__Provided records__.
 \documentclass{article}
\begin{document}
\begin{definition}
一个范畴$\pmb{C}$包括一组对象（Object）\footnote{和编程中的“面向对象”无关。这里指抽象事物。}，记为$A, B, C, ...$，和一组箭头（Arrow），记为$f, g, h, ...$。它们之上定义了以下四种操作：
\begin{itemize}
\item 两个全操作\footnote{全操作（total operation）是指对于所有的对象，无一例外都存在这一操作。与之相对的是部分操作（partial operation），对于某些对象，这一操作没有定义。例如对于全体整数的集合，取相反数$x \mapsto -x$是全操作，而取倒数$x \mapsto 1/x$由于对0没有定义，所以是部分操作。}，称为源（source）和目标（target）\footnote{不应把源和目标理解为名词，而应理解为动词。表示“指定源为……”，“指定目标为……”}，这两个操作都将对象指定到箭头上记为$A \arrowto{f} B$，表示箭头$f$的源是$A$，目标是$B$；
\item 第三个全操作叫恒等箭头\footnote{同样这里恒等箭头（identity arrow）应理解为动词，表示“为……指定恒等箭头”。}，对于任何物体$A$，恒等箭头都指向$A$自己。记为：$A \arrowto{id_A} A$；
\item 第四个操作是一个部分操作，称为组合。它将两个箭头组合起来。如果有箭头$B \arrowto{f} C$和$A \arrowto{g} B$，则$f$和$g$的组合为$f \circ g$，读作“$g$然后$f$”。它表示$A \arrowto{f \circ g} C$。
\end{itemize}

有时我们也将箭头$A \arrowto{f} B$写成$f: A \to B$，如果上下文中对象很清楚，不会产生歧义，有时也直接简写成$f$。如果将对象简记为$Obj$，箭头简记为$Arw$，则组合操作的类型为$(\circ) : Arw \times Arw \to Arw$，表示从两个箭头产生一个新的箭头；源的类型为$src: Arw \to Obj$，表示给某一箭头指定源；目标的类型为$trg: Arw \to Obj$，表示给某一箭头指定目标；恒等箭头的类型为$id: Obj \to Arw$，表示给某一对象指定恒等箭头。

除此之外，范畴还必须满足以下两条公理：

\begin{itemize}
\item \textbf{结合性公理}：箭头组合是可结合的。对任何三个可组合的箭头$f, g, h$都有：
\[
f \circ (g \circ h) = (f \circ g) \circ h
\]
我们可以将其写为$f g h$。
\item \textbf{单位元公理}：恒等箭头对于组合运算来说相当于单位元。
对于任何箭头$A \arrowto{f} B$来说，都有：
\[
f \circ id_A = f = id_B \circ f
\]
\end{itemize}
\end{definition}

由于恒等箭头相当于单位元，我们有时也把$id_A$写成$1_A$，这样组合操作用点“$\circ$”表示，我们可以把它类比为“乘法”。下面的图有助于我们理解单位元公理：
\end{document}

__Exercise directions__.
Please repeat the material exactly as it appears above.

__Solution to this task__.
 \documentclass{article}
\begin{document}
\begin{definition}
一个范畴$\pmb{C}$包括一组对象（Object）\footnote{和编程中的“面向对象”无关。这里指抽象事物。}，记为$A, B, C, ...$，和一组箭头（Arrow），记为$f, g, h, ...$。它们之上定义了以下四种操作：
\begin{itemize}
\item 两个全操作\footnote{全操作（total operation）是指对于所有的对象，无一例外都存在这一操作。与之相对的是部分操作（partial operation），对于某些对象，这一操作没有定义。例如对于全体整数的集合，取相反数$x \mapsto -x$是全操作，而取倒数$x \mapsto 1/x$由于对0没有定义，所以是部分操作。}，称为源（source）和目标（target）\footnote{不应把源和目标理解为名词，而应理解为动词。表示“指定源为……”，“指定目标为……”}，这两个操作都将对象指定到箭头上记为$A \arrowto{f} B$，表示箭头$f$的源是$A$，目标是$B$；
\item 第三个全操作叫恒等箭头\footnote{同样这里恒等箭头（identity arrow）应理解为动词，表示“为……指定恒等箭头”。}，对于任何物体$A$，恒等箭头都指向$A$自己。记为：$A \arrowto{id_A} A$；
\item 第四个操作是一个部分操作，称为组合。它将两个箭头组合起来。如果有箭头$B \arrowto{f} C$和$A \arrowto{g} B$，则$f$和$g$的组合为$f \circ g$，读作“$g$然后$f$”。它表示$A \arrowto{f \circ g} C$。
\end{itemize}

有时我们也将箭头$A \arrowto{f} B$写成$f: A \to B$，如果上下文中对象很清楚，不会产生歧义，有时也直接简写成$f$。如果将对象简记为$Obj$，箭头简记为$Arw$，则组合操作的类型为$(\circ) : Arw \times Arw \to Arw$，表示从两个箭头产生一个新的箭头；源的类型为$src: Arw \to Obj$，表示给某一箭头指定源；目标的类型为$trg: Arw \to Obj$，表示给某一箭头指定目标；恒等箭头的类型为$id: Obj \to Arw$，表示给某一对象指定恒等箭头。

除此之外，范畴还必须满足以下两条公理：

\begin{itemize}
\item \textbf{结合性公理}：箭头组合是可结合的。对任何三个可组合的箭头$f, g, h$都有：
\[
f \circ (g \circ h) = (f \circ g) \circ h
\]
我们可以将其写为$f g h$。
\item \textbf{单位元公理}：恒等箭头对于组合运算来说相当于单位元。
对于任何箭头$A \arrowto{f} B$来说，都有：
\[
f \circ id_A = f = id_B \circ f
\]
\end{itemize}
\end{definition}

由于恒等箭头相当于单位元，我们有时也把$id_A$写成$1_A$，这样组合操作用点“$\circ$”表示，我们可以把它类比为“乘法”。下面的图有助于我们理解单位元公理：
\end{document}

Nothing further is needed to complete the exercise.